** EXERCISE DIRECTIONS **
Your task is to return all of the entries below exactly, leaving out each picture.

** DATA EXTRACTS **
######

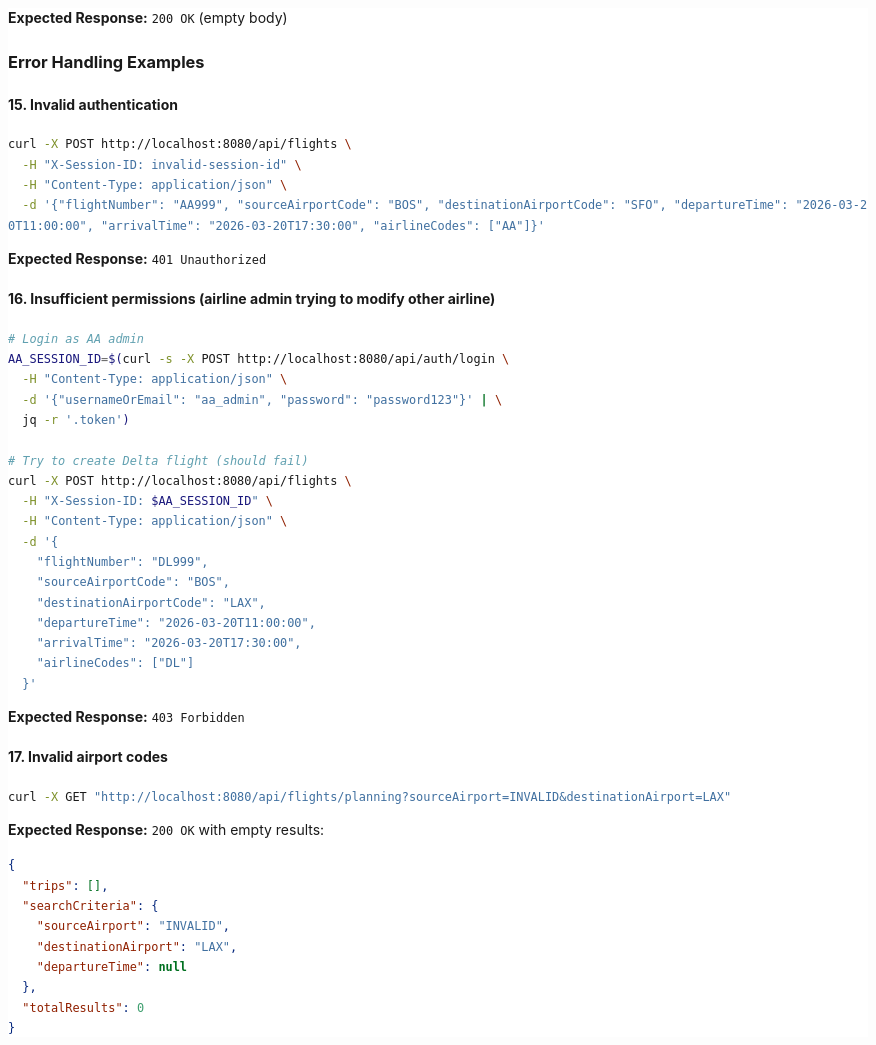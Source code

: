 **Expected Response:** `200 OK` (empty body)

### Error Handling Examples

#### 15. Invalid authentication
```bash
curl -X POST http://localhost:8080/api/flights \
  -H "X-Session-ID: invalid-session-id" \
  -H "Content-Type: application/json" \
  -d '{"flightNumber": "AA999", "sourceAirportCode": "BOS", "destinationAirportCode": "SFO", "departureTime": "2026-03-20T11:00:00", "arrivalTime": "2026-03-20T17:30:00", "airlineCodes": ["AA"]}'
```

**Expected Response:** `401 Unauthorized`

#### 16. Insufficient permissions (airline admin trying to modify other airline)
```bash
# Login as AA admin
AA_SESSION_ID=$(curl -s -X POST http://localhost:8080/api/auth/login \
  -H "Content-Type: application/json" \
  -d '{"usernameOrEmail": "aa_admin", "password": "password123"}' | \
  jq -r '.token')

# Try to create Delta flight (should fail)
curl -X POST http://localhost:8080/api/flights \
  -H "X-Session-ID: $AA_SESSION_ID" \
  -H "Content-Type: application/json" \
  -d '{
    "flightNumber": "DL999",
    "sourceAirportCode": "BOS",
    "destinationAirportCode": "LAX",
    "departureTime": "2026-03-20T11:00:00",
    "arrivalTime": "2026-03-20T17:30:00",
    "airlineCodes": ["DL"]
  }'
```

**Expected Response:** `403 Forbidden`

#### 17. Invalid airport codes
```bash
curl -X GET "http://localhost:8080/api/flights/planning?sourceAirport=INVALID&destinationAirport=LAX"
```

**Expected Response:** `200 OK` with empty results:
```json
{
  "trips": [],
  "searchCriteria": {
    "sourceAirport": "INVALID",
    "destinationAirport": "LAX",
    "departureTime": null
  },
  "totalResults": 0
}
```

######

** COMPLETED TASK **
Source code

: **Expected Response:** `200 OK` (empty body)

### Error Handling Examples

#### 15. Invalid authentication
```bash
curl -X POST http://localhost:8080/api/flights \
  -H "X-Session-ID: invalid-session-id" \
  -H "Content-Type: application/json" \
  -d '{"flightNumber": "AA999", "sourceAirportCode": "BOS", "destinationAirportCode": "SFO", "departureTime": "2026-03-20T11:00:00", "arrivalTime": "2026-03-20T17:30:00", "airlineCodes": ["AA"]}'
```

**Expected Response:** `401 Unauthorized`

#### 16. Insufficient permissions (airline admin trying to modify other airline)
```bash
# Login as AA admin
AA_SESSION_ID=$(curl -s -X POST http://localhost:8080/api/auth/login \
  -H "Content-Type: application/json" \
  -d '{"usernameOrEmail": "aa_admin", "password": "password123"}' | \
  jq -r '.token')

# Try to create Delta flight (should fail)
curl -X POST http://localhost:8080/api/flights \
  -H "X-Session-ID: $AA_SESSION_ID" \
  -H "Content-Type: application/json" \
  -d '{
    "flightNumber": "DL999",
    "sourceAirportCode": "BOS",
    "destinationAirportCode": "LAX",
    "departureTime": "2026-03-20T11:00:00",
    "arrivalTime": "2026-03-20T17:30:00",
    "airlineCodes": ["DL"]
  }'
```

**Expected Response:** `403 Forbidden`

#### 17. Invalid airport codes
```bash
curl -X GET "http://localhost:8080/api/flights/planning?sourceAirport=INVALID&destinationAirport=LAX"
```

**Expected Response:** `200 OK` with empty results:
```json
{
  "trips": [],
  "searchCriteria": {
    "sourceAirport": "INVALID",
    "destinationAirport": "LAX",
    "departureTime": null
  },
  "totalResults": 0
}
```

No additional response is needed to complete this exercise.